例えば、企業規模が1000人以上の会社における一級建築士の平均年収は、900万円というデータもあります。
信用度が高い
建築士は社会的な信用度が高い資格です。
また、難関資格であり資格取得に相当な努力が必要であることは、多くの人が理解しています。
資格の知名度が高いため、建設業界以外でも知っている人が多く、取得していれば周囲から一目置かれる存在になるでしょう。
さらに、実際に資格を生かして設計や工事監理に携わった経験があれば、仕事において高い信頼を得られます。
転職活動で有利
建築士の資格や実務経験があると、転職活動をする際に有利です。
一級建築士や二級建築士の資格があり、さらに実務経験があれば、転職先は多数見つかるでしょう。
転職先として建設業界、不動産業界はもちろん、異業種でも有資格者や経験者の需要は高い傾向があります。
また、官公庁への転職を目指す場合でも有利です。
このように転職先の選択肢を広げられ、いつでも他社へ転職できる強みを持てる点が、建築士のメリットといえます。
キャリアプランの選択肢が豊富
建築士は設計や工事監理といった仕事をメインにしますが、経験を生かしてさらに範囲を広げることも可能です。
例えば、コンストラクションマネジメントやプロパティマネジメント、デベロッパーなど不動産に関わる多くの仕事で知識や経験を生かせます。
また、経験を積んだ後に、独立して自分で設計事務所を立ち上げることも可能です。
キャリアプランが豊富で、さまざまな選択肢があるため、自分の本当にやりたい仕事が見つかる可能性も高いでしょう。
まとめ
最後に建築士がつらい理由と、きついときの解決方法について、ポイントをおさらいしておきましょう。

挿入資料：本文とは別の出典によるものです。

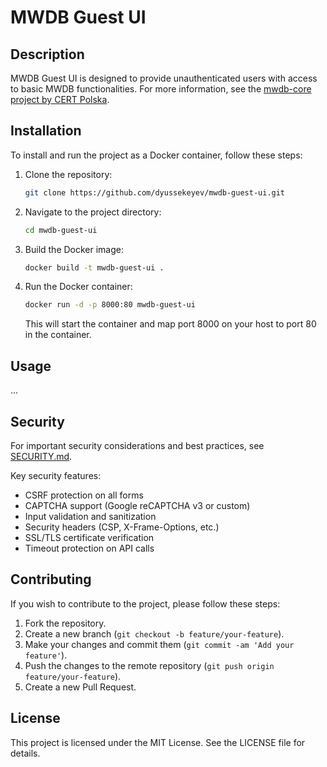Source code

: # MWDB Guest UI

## Description
MWDB Guest UI is designed to provide unauthenticated users with access to basic MWDB functionalities. For more information, see the [mwdb-core project by CERT Polska](https://github.com/CERT-Polska/mwdb-core).

## Installation
To install and run the project as a Docker container, follow these steps:

1. Clone the repository:
    ```bash
    git clone https://github.com/dyussekeyev/mwdb-guest-ui.git
    ```
2. Navigate to the project directory:
    ```bash
    cd mwdb-guest-ui
    ```
3. Build the Docker image:
    ```bash
    docker build -t mwdb-guest-ui .
    ```
4. Run the Docker container:
    ```bash
    docker run -d -p 8000:80 mwdb-guest-ui
    ```
   This will start the container and map port 8000 on your host to port 80 in the container.

## Usage
...

## Security

For important security considerations and best practices, see [SECURITY.md](SECURITY.md).

Key security features:
- CSRF protection on all forms
- CAPTCHA support (Google reCAPTCHA v3 or custom)
- Input validation and sanitization
- Security headers (CSP, X-Frame-Options, etc.)
- SSL/TLS certificate verification
- Timeout protection on API calls

## Contributing
If you wish to contribute to the project, please follow these steps:

1. Fork the repository.
2. Create a new branch (`git checkout -b feature/your-feature`).
3. Make your changes and commit them (`git commit -am 'Add your feature'`).
4. Push the changes to the remote repository (`git push origin feature/your-feature`).
5. Create a new Pull Request.

## License
This project is licensed under the MIT License. See the LICENSE file for details.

- 資格の取得が難しく、就職後も日々勉強しなければならない。
- 激務の職場もあり残業や休日出勤が増えるケースもある。
- クライアントとの折衝など神経を使う場面も多い。
- 仕事は大変だが、資格や経験を積めばホワイト企業へ転職することも可能。
- 異業種への転職や独立開業などキャリアプランの選択肢は豊富にある。
建築士として働いていれば、つらい経験をすることもあるでしょう。
資格を取得するためにも大きな努力が必要です。
しかし、資格を取得して実務経験を積んだ建築士は、社会的な信頼が高く、転職市場でも常に需要があります。
大手企業への転職のほか、異業種や独立開業も目指せるでしょう。
なお、建築士の試験は忙しい方でもスキマ時間を活用すれば十分合格を目指せる資格です。